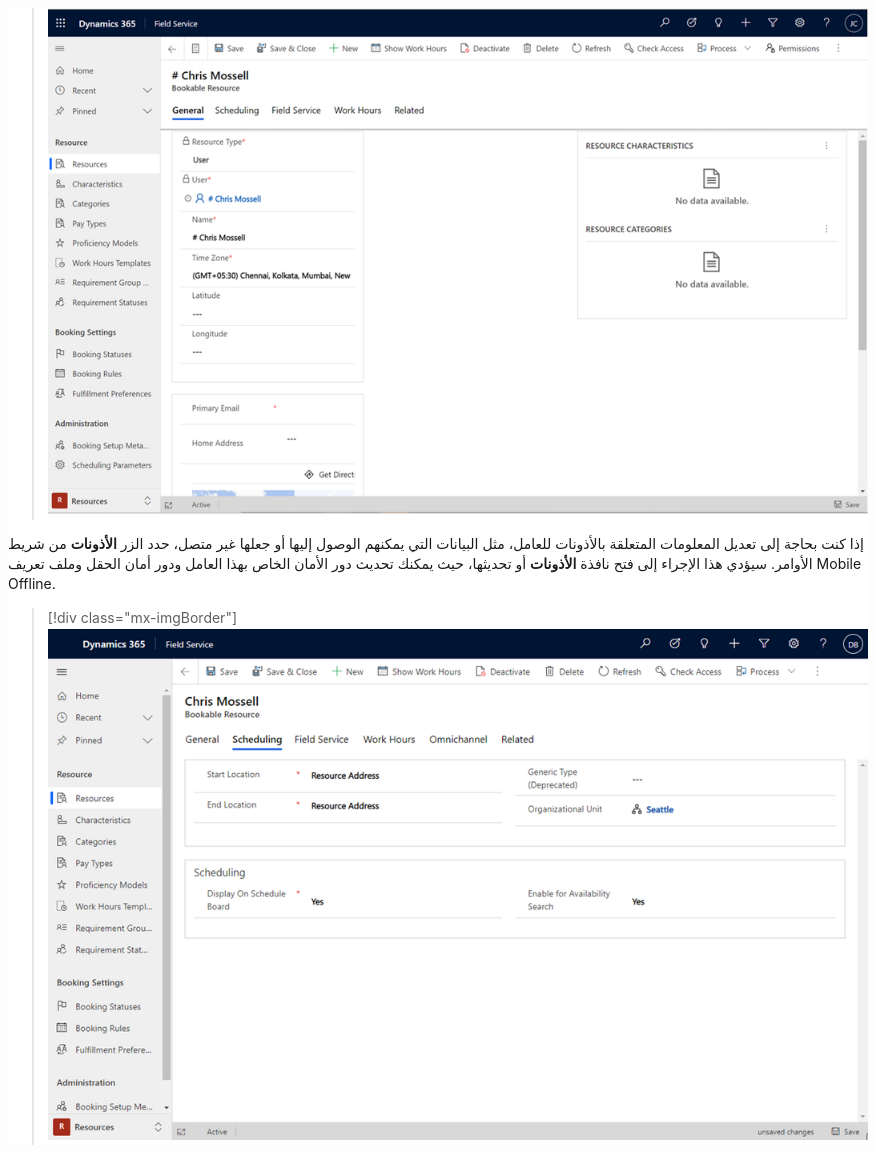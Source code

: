 > [![لقطة شاشة لتحديد مستخدم في نموذج المورد القابل للحجز في Field Service](../media/2-05-user.png)](../media/2-05-user.png#lightbox)

إذا كنت بحاجة إلى تعديل المعلومات المتعلقة بالأذونات للعامل، مثل البيانات التي يمكنهم الوصول إليها أو جعلها غير متصل، حدد الزر **الأذونات** من شريط الأوامر. سيؤدي هذا الإجراء إلى فتح نافذة **الأذونات** أو تحديثها، حيث يمكنك تحديث دور الأمان الخاص بهذا العامل ودور أمان الحقل وملف تعريف Mobile Offline.

> [!div class="mx-imgBorder"]
> [![لقطة شاشة لعلامة التبويب الخاصة بالجدولة لمستخدم في Field Service.](../media/2-06-scheduling.png)](../media/2-06-scheduling.png#lightbox)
..............................
# [REQUIREMENT]
The expected output is the lines from the one with "إذا كنت بحاجة" through the end of the data, exactly as written and nothing more.

# [OUTPUT FOR THIS EXERCISE]
إذا كنت بحاجة إلى تعديل المعلومات المتعلقة بالأذونات للعامل، مثل البيانات التي يمكنهم الوصول إليها أو جعلها غير متصل، حدد الزر **الأذونات** من شريط الأوامر. سيؤدي هذا الإجراء إلى فتح نافذة **الأذونات** أو تحديثها، حيث يمكنك تحديث دور الأمان الخاص بهذا العامل ودور أمان الحقل وملف تعريف Mobile Offline.

> [!div class="mx-imgBorder"]
> [![لقطة شاشة لعلامة التبويب الخاصة بالجدولة لمستخدم في Field Service.](../media/2-06-scheduling.png)](../media/2-06-scheduling.png#lightbox)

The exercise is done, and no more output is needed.